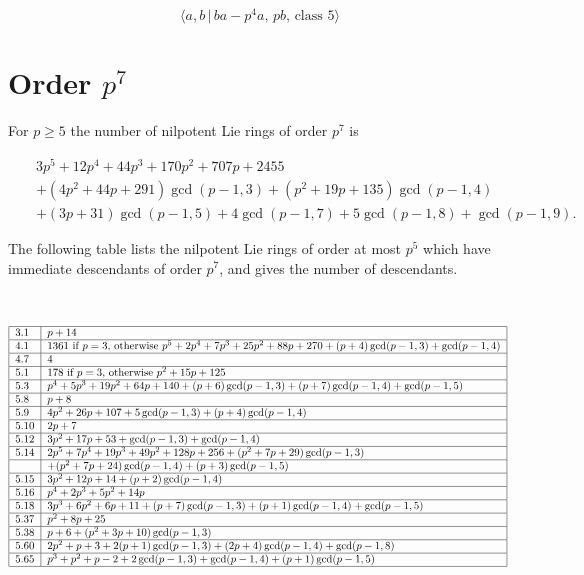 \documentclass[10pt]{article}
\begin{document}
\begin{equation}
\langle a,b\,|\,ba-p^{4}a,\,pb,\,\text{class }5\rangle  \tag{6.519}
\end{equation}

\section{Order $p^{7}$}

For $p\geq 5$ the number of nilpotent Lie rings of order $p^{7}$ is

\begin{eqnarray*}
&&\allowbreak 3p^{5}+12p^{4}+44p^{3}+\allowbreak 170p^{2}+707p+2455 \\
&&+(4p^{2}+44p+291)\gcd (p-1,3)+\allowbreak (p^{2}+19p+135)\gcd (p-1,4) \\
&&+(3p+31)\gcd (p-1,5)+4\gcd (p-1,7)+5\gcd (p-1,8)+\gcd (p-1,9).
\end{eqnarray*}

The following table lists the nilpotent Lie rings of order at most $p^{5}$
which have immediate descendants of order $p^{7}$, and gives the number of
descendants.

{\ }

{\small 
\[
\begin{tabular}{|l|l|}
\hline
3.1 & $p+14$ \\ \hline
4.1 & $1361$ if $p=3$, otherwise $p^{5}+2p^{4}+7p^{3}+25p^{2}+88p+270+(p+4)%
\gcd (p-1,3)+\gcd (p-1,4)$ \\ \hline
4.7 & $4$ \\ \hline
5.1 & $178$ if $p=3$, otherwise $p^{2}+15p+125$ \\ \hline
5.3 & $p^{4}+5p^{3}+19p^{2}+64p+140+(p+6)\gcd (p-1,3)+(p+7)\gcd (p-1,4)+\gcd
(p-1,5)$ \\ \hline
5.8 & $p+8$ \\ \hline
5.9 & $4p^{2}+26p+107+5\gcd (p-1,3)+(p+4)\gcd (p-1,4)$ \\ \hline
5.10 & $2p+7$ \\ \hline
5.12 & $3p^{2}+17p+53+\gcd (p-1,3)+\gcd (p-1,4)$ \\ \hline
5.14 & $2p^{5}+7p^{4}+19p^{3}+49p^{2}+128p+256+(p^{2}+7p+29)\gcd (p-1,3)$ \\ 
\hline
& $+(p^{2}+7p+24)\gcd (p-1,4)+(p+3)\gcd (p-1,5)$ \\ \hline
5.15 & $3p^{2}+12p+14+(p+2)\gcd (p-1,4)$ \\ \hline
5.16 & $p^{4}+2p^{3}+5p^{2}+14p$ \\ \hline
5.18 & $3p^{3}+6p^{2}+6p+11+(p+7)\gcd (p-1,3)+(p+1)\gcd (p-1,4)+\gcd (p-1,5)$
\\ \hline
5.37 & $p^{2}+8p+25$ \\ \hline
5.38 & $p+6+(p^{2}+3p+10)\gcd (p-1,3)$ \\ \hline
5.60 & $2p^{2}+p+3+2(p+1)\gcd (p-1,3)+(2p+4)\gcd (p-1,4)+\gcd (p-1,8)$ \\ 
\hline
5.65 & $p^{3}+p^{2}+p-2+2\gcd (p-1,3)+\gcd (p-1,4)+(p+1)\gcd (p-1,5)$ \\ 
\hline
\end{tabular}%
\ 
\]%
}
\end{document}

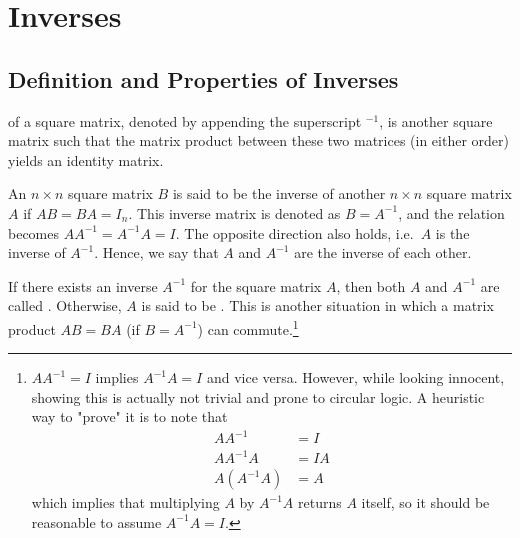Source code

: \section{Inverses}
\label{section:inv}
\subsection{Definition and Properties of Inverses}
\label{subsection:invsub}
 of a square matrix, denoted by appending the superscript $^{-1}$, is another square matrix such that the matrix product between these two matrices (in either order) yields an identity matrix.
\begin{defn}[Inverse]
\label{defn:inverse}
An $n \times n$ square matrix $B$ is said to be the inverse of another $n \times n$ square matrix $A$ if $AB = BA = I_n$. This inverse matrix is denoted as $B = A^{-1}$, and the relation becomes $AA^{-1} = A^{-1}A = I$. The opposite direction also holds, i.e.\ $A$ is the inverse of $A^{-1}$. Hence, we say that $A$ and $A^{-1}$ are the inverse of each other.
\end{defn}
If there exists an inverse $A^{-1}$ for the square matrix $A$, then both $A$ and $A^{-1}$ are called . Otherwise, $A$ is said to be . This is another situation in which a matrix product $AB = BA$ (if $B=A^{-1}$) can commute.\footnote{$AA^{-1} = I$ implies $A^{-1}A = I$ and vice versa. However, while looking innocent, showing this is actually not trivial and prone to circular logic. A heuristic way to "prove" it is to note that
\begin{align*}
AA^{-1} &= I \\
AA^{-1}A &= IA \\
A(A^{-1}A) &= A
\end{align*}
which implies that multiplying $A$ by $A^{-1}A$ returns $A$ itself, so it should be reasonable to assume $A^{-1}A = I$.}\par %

==============================

PROBLEM STATEMENT |
Wherever the string "begin" appears in the entries above, return the line it appears on.

EXERCISE ANSWER |
\begin{document}
\begin{equation}
\begin{eqnarray*}
\begin{tabular}{|l|l|}
\begin{defn}[Inverse]
\begin{align*}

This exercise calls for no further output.